黒人の権利回復を社会正義として掲げることは、闊達な議論を呼び覚ます。ここで犠牲者意識とは、①黒人は黒人差別の犠牲者だ、②白人は積極的差別是正措置(アファーマティブアクション)の犠牲者だ、などであるが、自らの加害者性を忘れてしまうことが多く、社会の分断を招くことがある。白人至上主義は残っているし、ヘイトクライムもまだあるのだ。
犠牲者意識ナショナリズムとは、③日本人は原子爆弾の犠牲者だ、④アメリカ人はイスラムテロ組織の犠牲者だ、などである。ここで今日ナショナリズムとイコールであると考えられるものは国民主義であるが、犠牲者意識ナショナリズムとは、必ずしも以下のⅣの意味で機能しない。
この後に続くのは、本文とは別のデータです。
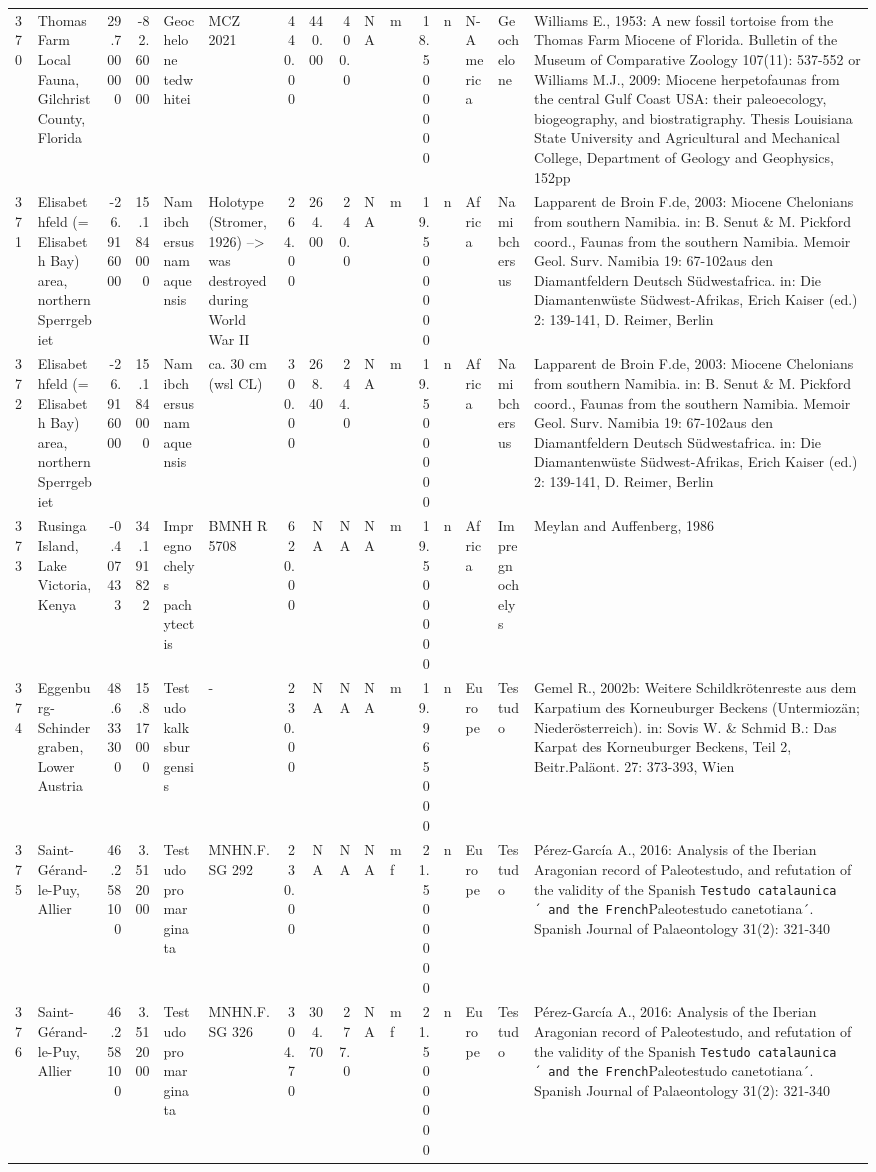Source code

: \documentclass[]{article}
\begin{document}
\begin{longtable}[]{@{}llrrllrrrllrllll@{}}
370 & Thomas Farm Local Fauna, Gilchrist County, Florida & 29.700000 &
-82.600000 & Geochelone tedwhitei & MCZ 2021 & 440.00 & 440.00 & 400.0 &
NA & m & 18.500000 & n & N-America & Geochelone & Williams E., 1953: A
new fossil tortoise from the Thomas Farm Miocene of Florida. Bulletin of
the Museum of Comparative Zoology 107(11): 537-552 or Williams M.J.,
2009: Miocene herpetofaunas from the central Gulf Coast USA: their
paleoecology, biogeography, and biostratigraphy. Thesis Louisiana State
University and Agricultural and Mechanical College, Department of
Geology and Geophysics, 152pp\tabularnewline
371 & Elisabethfeld (= Elisabeth Bay) area, northern Sperrgebiet &
-26.916000 & 15.184000 & Namibchersus namaquensis & Holotype (Stromer,
1926) --\textgreater{} was destroyed during World War II & 264.00 &
264.00 & 240.0 & NA & m & 19.500000 & n & Africa & Namibchersus &
Lapparent de Broin F.de, 2003: Miocene Chelonians from southern Namibia.
in: B. Senut \& M. Pickford coord., Faunas from the southern Namibia.
Memoir Geol. Surv. Namibia 19: 67-102aus den Diamantfeldern Deutsch
Südwestafrica. in: Die Diamantenwüste Südwest-Afrikas, Erich Kaiser
(ed.) 2: 139-141, D. Reimer, Berlin\tabularnewline
372 & Elisabethfeld (= Elisabeth Bay) area, northern Sperrgebiet &
-26.916000 & 15.184000 & Namibchersus namaquensis & ca. 30 cm (wsl CL) &
300.00 & 268.40 & 244.0 & NA & m & 19.500000 & n & Africa & Namibchersus
& Lapparent de Broin F.de, 2003: Miocene Chelonians from southern
Namibia. in: B. Senut \& M. Pickford coord., Faunas from the southern
Namibia. Memoir Geol. Surv. Namibia 19: 67-102aus den Diamantfeldern
Deutsch Südwestafrica. in: Die Diamantenwüste Südwest-Afrikas, Erich
Kaiser (ed.) 2: 139-141, D. Reimer, Berlin\tabularnewline
373 & Rusinga Island, Lake Victoria, Kenya & -0.407433 & 34.191822 &
Impregnochelys pachytectis & BMNH R 5708 & 620.00 & NA & NA & NA & m &
19.500000 & n & Africa & Impregnochelys & Meylan and Auffenberg,
1986\tabularnewline
374 & Eggenburg-Schindergraben, Lower Austria & 48.633300 & 15.817000 &
Testudo kalksburgensis & - & 230.00 & NA & NA & NA & m & 19.965000 & n &
Europe & Testudo & Gemel R., 2002b: Weitere Schildkrötenreste aus dem
Karpatium des Korneuburger Beckens (Untermiozän; Niederösterreich). in:
Sovis W. \& Schmid B.: Das Karpat des Korneuburger Beckens, Teil 2,
Beitr.Paläont. 27: 373-393, Wien\tabularnewline
375 & Saint-Gérand-le-Puy, Allier & 46.258100 & 3.512000 & Testudo
promarginata & MNHN.F. SG 292 & 230.00 & NA & NA & NA & mf & 21.500000 &
n & Europe & Testudo & Pérez-García A., 2016: Analysis of the Iberian
Aragonian record of Paleotestudo, and refutation of the validity of the
Spanish \texttt{Testudo\ catalaunica´\ and\ the\ French}Paleotestudo
canetotiana´. Spanish Journal of Palaeontology 31(2):
321-340\tabularnewline
376 & Saint-Gérand-le-Puy, Allier & 46.258100 & 3.512000 & Testudo
promarginata & MNHN.F. SG 326 & 304.70 & 304.70 & 277.0 & NA & mf &
21.500000 & n & Europe & Testudo & Pérez-García A., 2016: Analysis of
the Iberian Aragonian record of Paleotestudo, and refutation of the
validity of the Spanish
\texttt{Testudo\ catalaunica´\ and\ the\ French}Paleotestudo
canetotiana´. Spanish Journal of Palaeontology 31(2):
321-340\tabularnewline
\bottomrule
\end{longtable}
\end{document}
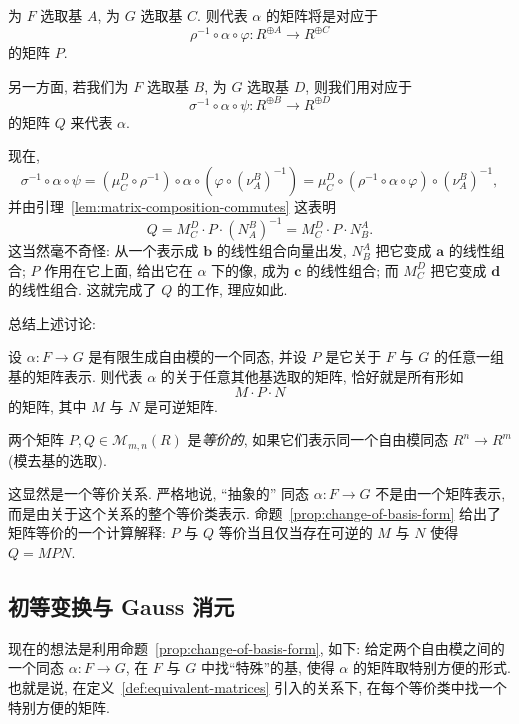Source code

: 为 $F$ 选取基 $A$, 为 $G$ 选取基 $C$. 则代表 $\alpha$ 的矩阵将是对应于
\[
\rho^{-1}\circ\alpha\circ\varphi : R^{\oplus A}\to R^{\oplus C}
\]
的矩阵 $P$.

另一方面, 若我们为 $F$ 选取基 $B$, 为 $G$ 选取基 $D$, 则我们用对应于
\[
\sigma^{-1}\circ\alpha\circ\psi : R^{\oplus B}\to R^{\oplus D}
\]
的矩阵 $Q$ 来代表 $\alpha$.

现在,
\[
\sigma^{-1}\circ\alpha\circ\psi = (\mu_C^D\circ\rho^{-1})\circ\alpha\circ(\varphi\circ(\nu_A^B)^{-1}) = \mu_C^D\circ(\rho^{-1}\circ\alpha\circ\varphi)\circ(\nu_A^B)^{-1},
\]
并由引理~\ref{lem:matrix-composition-commutes} 这表明
\[
Q = M_C^D\cdot P\cdot (N_A^B)^{-1} = M_C^D\cdot P\cdot N_B^A.
\]
这当然毫不奇怪: 从一个表示成 $\mathbf{b}$ 的线性组合向量出发, $N_B^A$ 把它变成 $\mathbf{a}$ 的线性组合; $P$ 作用在它上面, 给出它在 $\alpha$ 下的像, 成为 $\mathbf{c}$ 的线性组合; 而 $M_C^D$ 把它变成 $\mathbf{d}$ 的线性组合. 这就完成了 $Q$ 的工作, 理应如此.

总结上述讨论:

\begin{proposition}\label{prop:change-of-basis-form}
设 $\alpha:F\to G$ 是有限生成自由模的一个同态, 并设 $P$ 是它关于 $F$ 与 $G$ 的任意一组基的矩阵表示. 则代表 $\alpha$ 的关于任意其他基选取的矩阵, 恰好就是所有形如
\[
M\cdot P\cdot N
\]
的矩阵, 其中 $M$ 与 $N$ 是可逆矩阵.
\end{proposition}

\begin{definition}\label{def:equivalent-matrices}
两个矩阵 $P,Q\in\mathcal{M}_{m,n}(R)$ 是\emph{等价的}, 如果它们表示同一个自由模同态 $R^n\to R^m$ (模去基的选取).
\end{definition}

这显然是一个等价关系. 严格地说, ``抽象的'' 同态 $\alpha:F\to G$ 不是由一个矩阵表示, 而是由关于这个关系的整个等价类表示. 命题~\ref{prop:change-of-basis-form} 给出了矩阵等价的一个计算解释: $P$ 与 $Q$ 等价当且仅当存在可逆的 $M$ 与 $N$ 使得 $Q=MPN$.

\subsection{初等变换与 Gauss 消元}
\label{subsec:elementary-operations}

现在的想法是利用命题~\ref{prop:change-of-basis-form}, 如下: 给定两个自由模之间的一个同态 $\alpha:F\to G$, 在 $F$ 与 $G$ 中找``特殊''的基, 使得 $\alpha$ 的矩阵取特别方便的形式. 也就是说, 在定义~\ref{def:equivalent-matrices} 引入的关系下, 在每个等价类中找一个特别方便的矩阵.

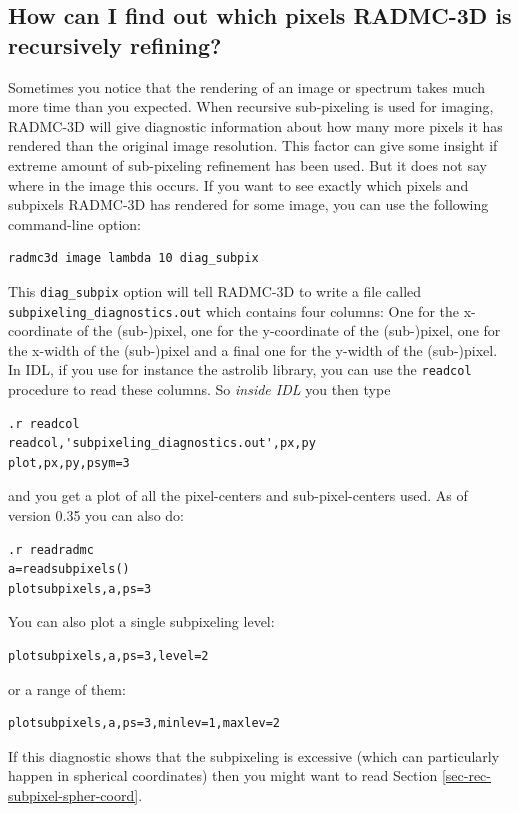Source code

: \documentclass{report}
\begin{document}
\subsection{How can I find out which pixels RADMC-3D is recursively refining?}
Sometimes you notice that the rendering of an image or spectrum takes much
more time than you expected. When recursive sub-pixeling is used for
imaging, RADMC-3D will give diagnostic information about how many more
pixels it has rendered than the original image resolution. This factor
can give some insight if extreme amount of sub-pixeling refinement has
been used. But it does not say where in the image this occurs. If you want
to see exactly which pixels and subpixels RADMC-3D has rendered for some
image, you can use the following command-line option:
{\small\begin{verbatim}
radmc3d image lambda 10 diag_subpix
\end{verbatim}}
This {\small\tt diag\_subpix} option will tell RADMC-3D to write a
file called {\small\tt subpixeling\_diagnostics.out} which contains four
columns: One for the x-coordinate of the (sub-)pixel, one for the 
y-coordinate of the (sub-)pixel, one for the x-width of the (sub-)pixel
and a final one for the y-width of the (sub-)pixel. In IDL, if you use
for instance the astrolib library, you can use the {\small\tt readcol}
procedure to read these columns. So {\em inside IDL} you then type
{\small\begin{verbatim}
.r readcol
readcol,'subpixeling_diagnostics.out',px,py
plot,px,py,psym=3
\end{verbatim}}
and you get a plot of all the pixel-centers and sub-pixel-centers used.
As of version 0.35 you can also do:
{\small\begin{verbatim}
.r readradmc
a=readsubpixels()
plotsubpixels,a,ps=3
\end{verbatim}}
You can also plot a single subpixeling level:
{\small\begin{verbatim}
plotsubpixels,a,ps=3,level=2
\end{verbatim}}
or a range of them:
{\small\begin{verbatim}
plotsubpixels,a,ps=3,minlev=1,maxlev=2
\end{verbatim}}

If this diagnostic shows that the subpixeling is excessive (which can 
particularly happen in spherical coordinates) then you might want to
read Section \ref{sec-rec-subpixel-spher-coord}.
\end{document}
Ⅰ.一つの民族が複数の国家に分かれているとき統一国家を求める民族統一主義
Ⅱ.一つの国家に複数の民族がいるときに自民族のもと国家形成を求める民族主義
Ⅲ.国家形成を最上のものと考え、国家の命令に従うことを人民に求める国家主義
Ⅳ.国家形成を最上のものと考え、それを実現することによって民族の解放(自立)を目指す国民主義

だから少なくとも将来において、差別や迫害の犠牲者としての黒人像を脱却する必要があるだろう。